Let’s assume that won’t bother you, should you read this book? I think you should. This is a really well written fantasy murder mystery that takes some of those detective tropes we know and love and throws in a bit of folklore and fable to satisfy the fantasy reader. As someone raised on Poirot who now takes her fiction with a side of dragon I could not have been more pleased. One of the things I really liked about this book was the variety of mythical/fantasy creatures that were represented. Luke Arnold doesn’t just throw in the usual culprits (Vampires and Werewolves) but also represents quite a wide range of fantasy creatures. I’m not sure if there are plans to do more books in this series but I would say that Arnold has left the door open to do so, the sense is that there are varied stories to be told involving a whole lot of creatures, and I think the angle of having creatures left without magic is so clever and makes for a fresh take on ‘fantasy creatures in the same world as humans’.
I would say that if you read a lot of mystery novels this might not hit home in quite the same way as it would if you were new to that genre of fiction.

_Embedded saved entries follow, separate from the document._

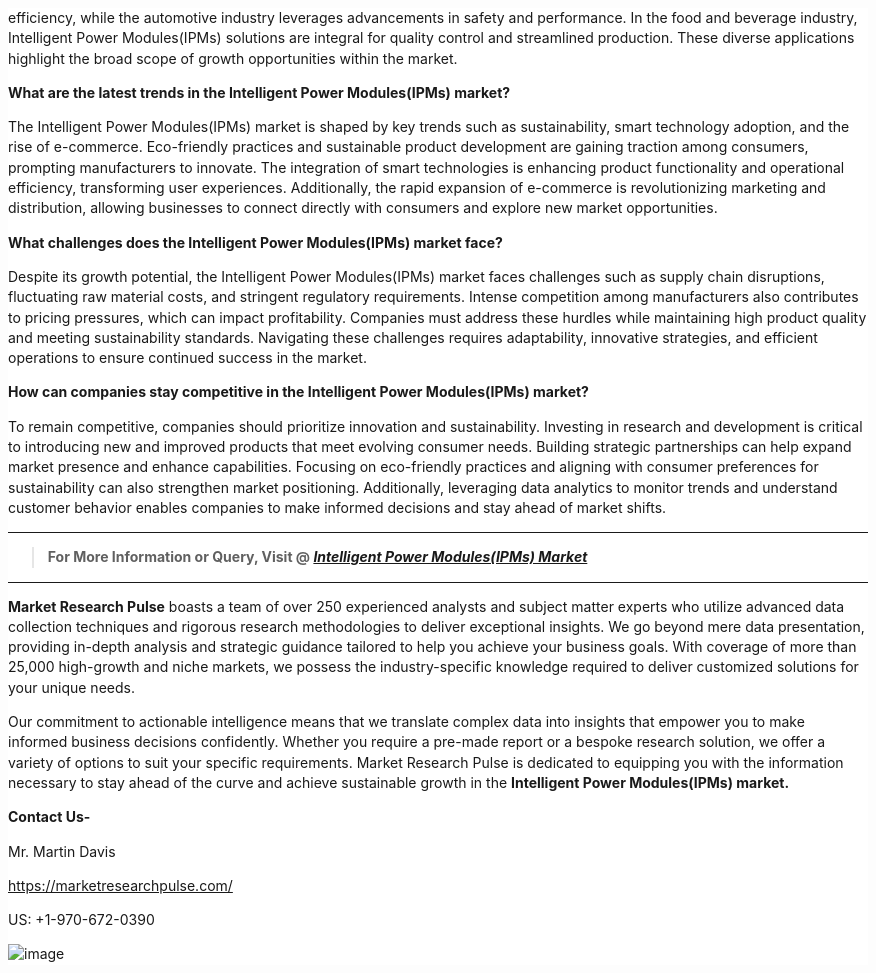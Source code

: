 efficiency, while the automotive industry leverages advancements in safety and performance. In the food and beverage industry, Intelligent Power Modules(IPMs) solutions are integral for quality control and streamlined production. These diverse applications highlight the broad scope of growth opportunities within the market.</p><p><strong>What are the latest trends in the Intelligent Power Modules(IPMs) market?</strong></p><p>The Intelligent Power Modules(IPMs) market is shaped by key trends such as sustainability, smart technology adoption, and the rise of e-commerce. Eco-friendly practices and sustainable product development are gaining traction among consumers, prompting manufacturers to innovate. The integration of smart technologies is enhancing product functionality and operational efficiency, transforming user experiences. Additionally, the rapid expansion of e-commerce is revolutionizing marketing and distribution, allowing businesses to connect directly with consumers and explore new market opportunities.</p><p><strong>What challenges does the Intelligent Power Modules(IPMs) market face?</strong></p><p>Despite its growth potential, the Intelligent Power Modules(IPMs) market faces challenges such as supply chain disruptions, fluctuating raw material costs, and stringent regulatory requirements. Intense competition among manufacturers also contributes to pricing pressures, which can impact profitability. Companies must address these hurdles while maintaining high product quality and meeting sustainability standards. Navigating these challenges requires adaptability, innovative strategies, and efficient operations to ensure continued success in the market.</p><p><strong>How can companies stay competitive in the Intelligent Power Modules(IPMs) market?</strong></p><p>To remain competitive, companies should prioritize innovation and sustainability. Investing in research and development is critical to introducing new and improved products that meet evolving consumer needs. Building strategic partnerships can help expand market presence and enhance capabilities. Focusing on eco-friendly practices and aligning with consumer preferences for sustainability can also strengthen market positioning. Additionally, leveraging data analytics to monitor trends and understand customer behavior enables companies to make informed decisions and stay ahead of market shifts.</p><hr /><blockquote><p><strong>For More Information or Query, Visit @&nbsp;<em><a href="https://marketresearchpulse.com/report/62244/intelligent-power-modulesipms-market?utm_source=Linkedin&utm_medium=022">Intelligent Power Modules(IPMs) Market</a></em></strong></p></blockquote><hr /><p><strong>Market Research Pulse</strong> boasts a team of over 250 experienced analysts and subject matter experts who utilize advanced data collection techniques and rigorous research methodologies to deliver exceptional insights. We go beyond mere data presentation, providing in-depth analysis and strategic guidance tailored to help you achieve your business goals. With coverage of more than 25,000 high-growth and niche markets, we possess the industry-specific knowledge required to deliver customized solutions for your unique needs.</p><p>Our commitment to actionable intelligence means that we translate complex data into insights that empower you to make informed business decisions confidently. Whether you require a pre-made report or a bespoke research solution, we offer a variety of options to suit your specific requirements. Market Research Pulse is dedicated to equipping you with the information necessary to stay ahead of the curve and achieve sustainable growth in the <strong>Intelligent Power Modules(IPMs) market.</strong></p><p><strong>Contact Us-</strong></p><p>Mr. Martin Davis</p><p>https://marketresearchpulse.com/</p><p>US: +1-970-672-0390</p>
![image](https://github.com/user-attachments/assets/0ebad358-3810-497b-908d-03c8fa7ad043)
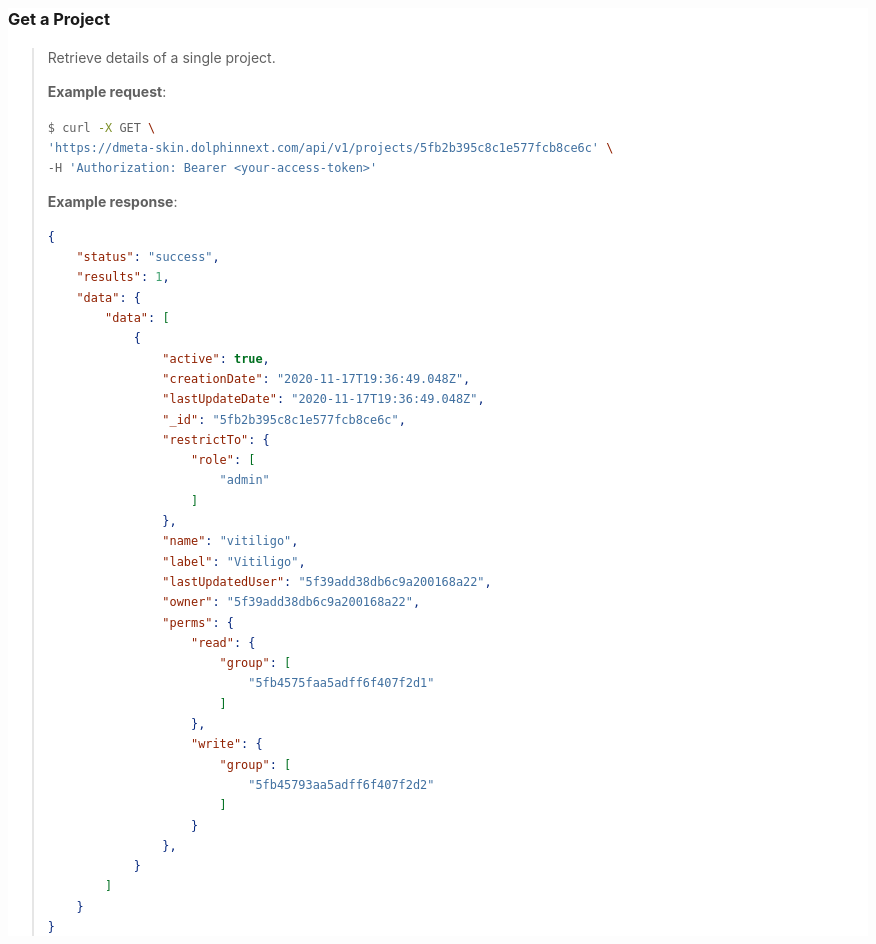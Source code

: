 ### Get a Project

> Retrieve details of a single project.
>
> **Example request**:
>
> ``` bash
> $ curl -X GET \
> 'https://dmeta-skin.dolphinnext.com/api/v1/projects/5fb2b395c8c1e577fcb8ce6c' \
> -H 'Authorization: Bearer <your-access-token>'
> ```
>
> **Example response**:
>
> ``` json
> {
>     "status": "success",
>     "results": 1,
>     "data": {
>         "data": [
>             {
>                 "active": true,
>                 "creationDate": "2020-11-17T19:36:49.048Z",
>                 "lastUpdateDate": "2020-11-17T19:36:49.048Z",
>                 "_id": "5fb2b395c8c1e577fcb8ce6c",
>                 "restrictTo": {
>                     "role": [
>                         "admin"
>                     ]
>                 },
>                 "name": "vitiligo",
>                 "label": "Vitiligo",
>                 "lastUpdatedUser": "5f39add38db6c9a200168a22",
>                 "owner": "5f39add38db6c9a200168a22",
>                 "perms": {
>                     "read": {
>                         "group": [
>                             "5fb4575faa5adff6f407f2d1"
>                         ]
>                     },
>                     "write": {
>                         "group": [
>                             "5fb45793aa5adff6f407f2d2"
>                         ]
>                     }
>                 },
>             }
>         ]
>     }
> }
> ```
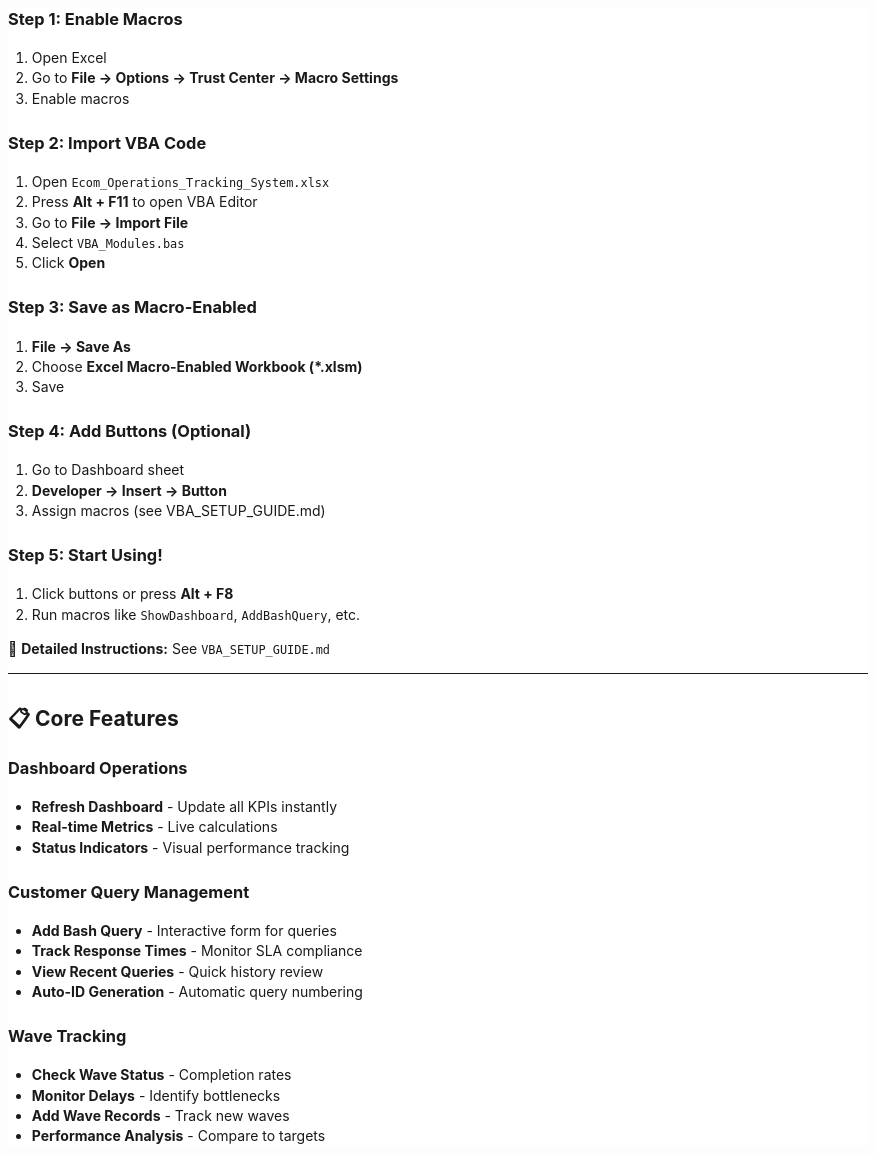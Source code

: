 ### Step 1: Enable Macros
1. Open Excel
2. Go to **File → Options → Trust Center → Macro Settings**
3. Enable macros

### Step 2: Import VBA Code
1. Open `Ecom_Operations_Tracking_System.xlsx`
2. Press **Alt + F11** to open VBA Editor
3. Go to **File → Import File**
4. Select `VBA_Modules.bas`
5. Click **Open**

### Step 3: Save as Macro-Enabled
1. **File → Save As**
2. Choose **Excel Macro-Enabled Workbook (*.xlsm)**
3. Save

### Step 4: Add Buttons (Optional)
1. Go to Dashboard sheet
2. **Developer → Insert → Button**
3. Assign macros (see VBA_SETUP_GUIDE.md)

### Step 5: Start Using!
1. Click buttons or press **Alt + F8**
2. Run macros like `ShowDashboard`, `AddBashQuery`, etc.

📖 **Detailed Instructions:** See `VBA_SETUP_GUIDE.md`

---

## 📋 Core Features

### Dashboard Operations
- **Refresh Dashboard** - Update all KPIs instantly
- **Real-time Metrics** - Live calculations
- **Status Indicators** - Visual performance tracking

### Customer Query Management
- **Add Bash Query** - Interactive form for queries
- **Track Response Times** - Monitor SLA compliance
- **View Recent Queries** - Quick history review
- **Auto-ID Generation** - Automatic query numbering

### Wave Tracking
- **Check Wave Status** - Completion rates
- **Monitor Delays** - Identify bottlenecks
- **Add Wave Records** - Track new waves
- **Performance Analysis** - Compare to targets
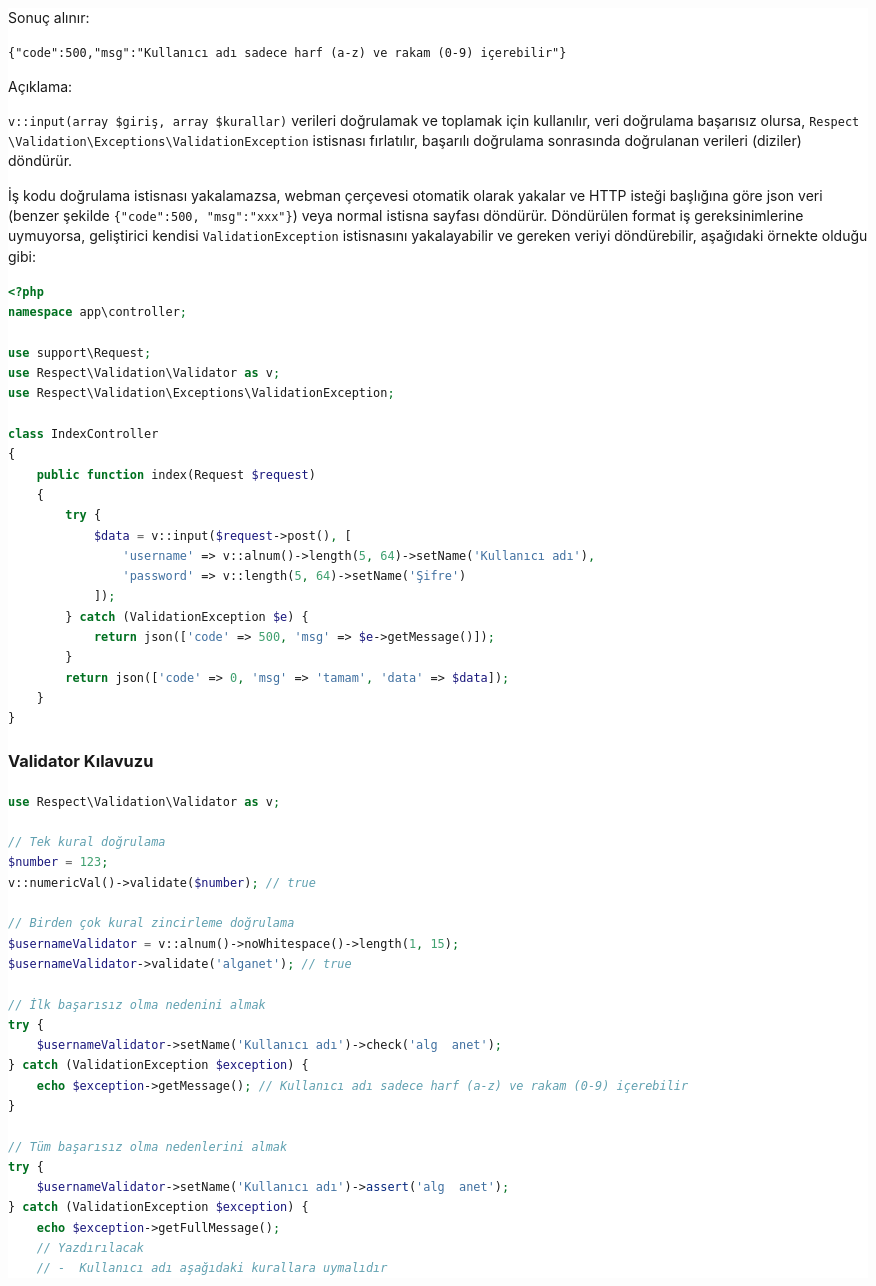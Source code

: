 Sonuç alınır:

`{"code":500,"msg":"Kullanıcı adı sadece harf (a-z) ve rakam (0-9) içerebilir"}`

Açıklama:

`v::input(array $giriş, array $kurallar)` verileri doğrulamak ve toplamak için kullanılır, veri doğrulama başarısız olursa, `Respect\Validation\Exceptions\ValidationException` istisnası fırlatılır, başarılı doğrulama sonrasında doğrulanan verileri (diziler) döndürür.

İş kodu doğrulama istisnası yakalamazsa, webman çerçevesi otomatik olarak yakalar ve HTTP isteği başlığına göre json veri (benzer şekilde `{"code":500, "msg":"xxx"}`) veya normal istisna sayfası döndürür. Döndürülen format iş gereksinimlerine uymuyorsa, geliştirici kendisi `ValidationException` istisnasını yakalayabilir ve gereken veriyi döndürebilir, aşağıdaki örnekte olduğu gibi:

```php
<?php
namespace app\controller;

use support\Request;
use Respect\Validation\Validator as v;
use Respect\Validation\Exceptions\ValidationException;

class IndexController
{
    public function index(Request $request)
    {
        try {
            $data = v::input($request->post(), [
                'username' => v::alnum()->length(5, 64)->setName('Kullanıcı adı'),
                'password' => v::length(5, 64)->setName('Şifre')
            ]);
        } catch (ValidationException $e) {
            return json(['code' => 500, 'msg' => $e->getMessage()]);
        }
        return json(['code' => 0, 'msg' => 'tamam', 'data' => $data]);
    }
}
```

### Validator Kılavuzu

```php
use Respect\Validation\Validator as v;

// Tek kural doğrulama
$number = 123;
v::numericVal()->validate($number); // true

// Birden çok kural zincirleme doğrulama
$usernameValidator = v::alnum()->noWhitespace()->length(1, 15);
$usernameValidator->validate('alganet'); // true

// İlk başarısız olma nedenini almak
try {
    $usernameValidator->setName('Kullanıcı adı')->check('alg  anet');
} catch (ValidationException $exception) {
    echo $exception->getMessage(); // Kullanıcı adı sadece harf (a-z) ve rakam (0-9) içerebilir
}

// Tüm başarısız olma nedenlerini almak
try {
    $usernameValidator->setName('Kullanıcı adı')->assert('alg  anet');
} catch (ValidationException $exception) {
    echo $exception->getFullMessage();
    // Yazdırılacak
    // -  Kullanıcı adı aşağıdaki kurallara uymalıdır
```
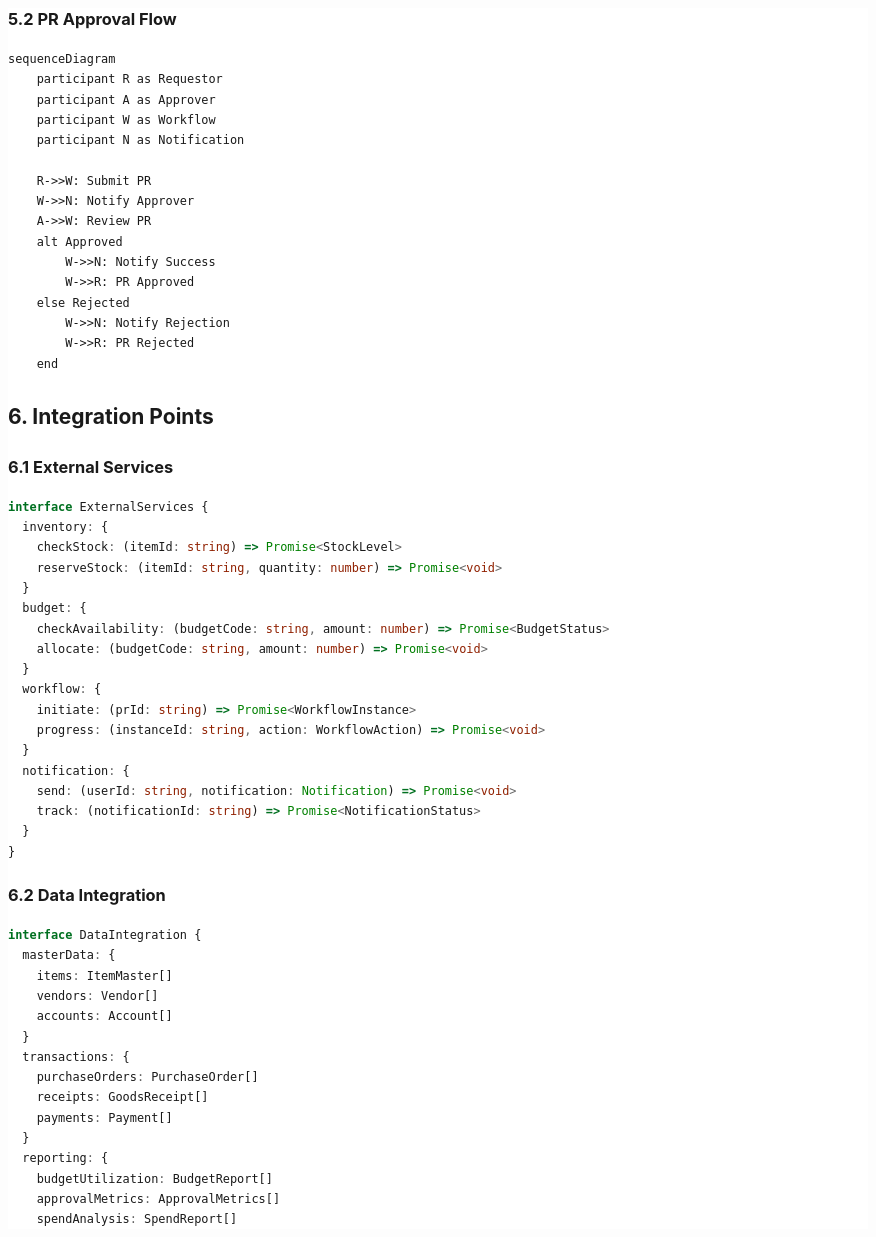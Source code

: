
 ```mermaid
```

### 5.2 PR Approval Flow
```mermaid
sequenceDiagram
    participant R as Requestor
    participant A as Approver
    participant W as Workflow
    participant N as Notification
    
    R->>W: Submit PR
    W->>N: Notify Approver
    A->>W: Review PR
    alt Approved
        W->>N: Notify Success
        W->>R: PR Approved
    else Rejected
        W->>N: Notify Rejection
        W->>R: PR Rejected
    end
```

## 6. Integration Points

### 6.1 External Services
```typescript
interface ExternalServices {
  inventory: {
    checkStock: (itemId: string) => Promise<StockLevel>
    reserveStock: (itemId: string, quantity: number) => Promise<void>
  }
  budget: {
    checkAvailability: (budgetCode: string, amount: number) => Promise<BudgetStatus>
    allocate: (budgetCode: string, amount: number) => Promise<void>
  }
  workflow: {
    initiate: (prId: string) => Promise<WorkflowInstance>
    progress: (instanceId: string, action: WorkflowAction) => Promise<void>
  }
  notification: {
    send: (userId: string, notification: Notification) => Promise<void>
    track: (notificationId: string) => Promise<NotificationStatus>
  }
}
```

### 6.2 Data Integration
```typescript
interface DataIntegration {
  masterData: {
    items: ItemMaster[]
    vendors: Vendor[]
    accounts: Account[]
  }
  transactions: {
    purchaseOrders: PurchaseOrder[]
    receipts: GoodsReceipt[]
    payments: Payment[]
  }
  reporting: {
    budgetUtilization: BudgetReport[]
    approvalMetrics: ApprovalMetrics[]
    spendAnalysis: SpendReport[]
```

I thought that the plot was interesting, but also that things didn’t come as a surprise – that didn’t make the book any less enjoyable I just know some people really enjoy twists and turns while others like a more predictable story.
I feel as though I’m putting a lot of negatives into this review – I did enjoy this book!
I think the dynamic between the various characters is a lot of fun, the banter (essential in a grumpy PI novel) is well-done, I thought that the overall plot was interesting – and the book is fast paced and tightly edited.
I definitely think this is worth a read if the concept has gripped you – I’ll be excited to read more from Luke Arnold in the future!
My rating: 4/5 stars
I received a free review copy of this book from the publisher. All opinions are my own.
The Last Smile in Sunder City Publishes February 4th!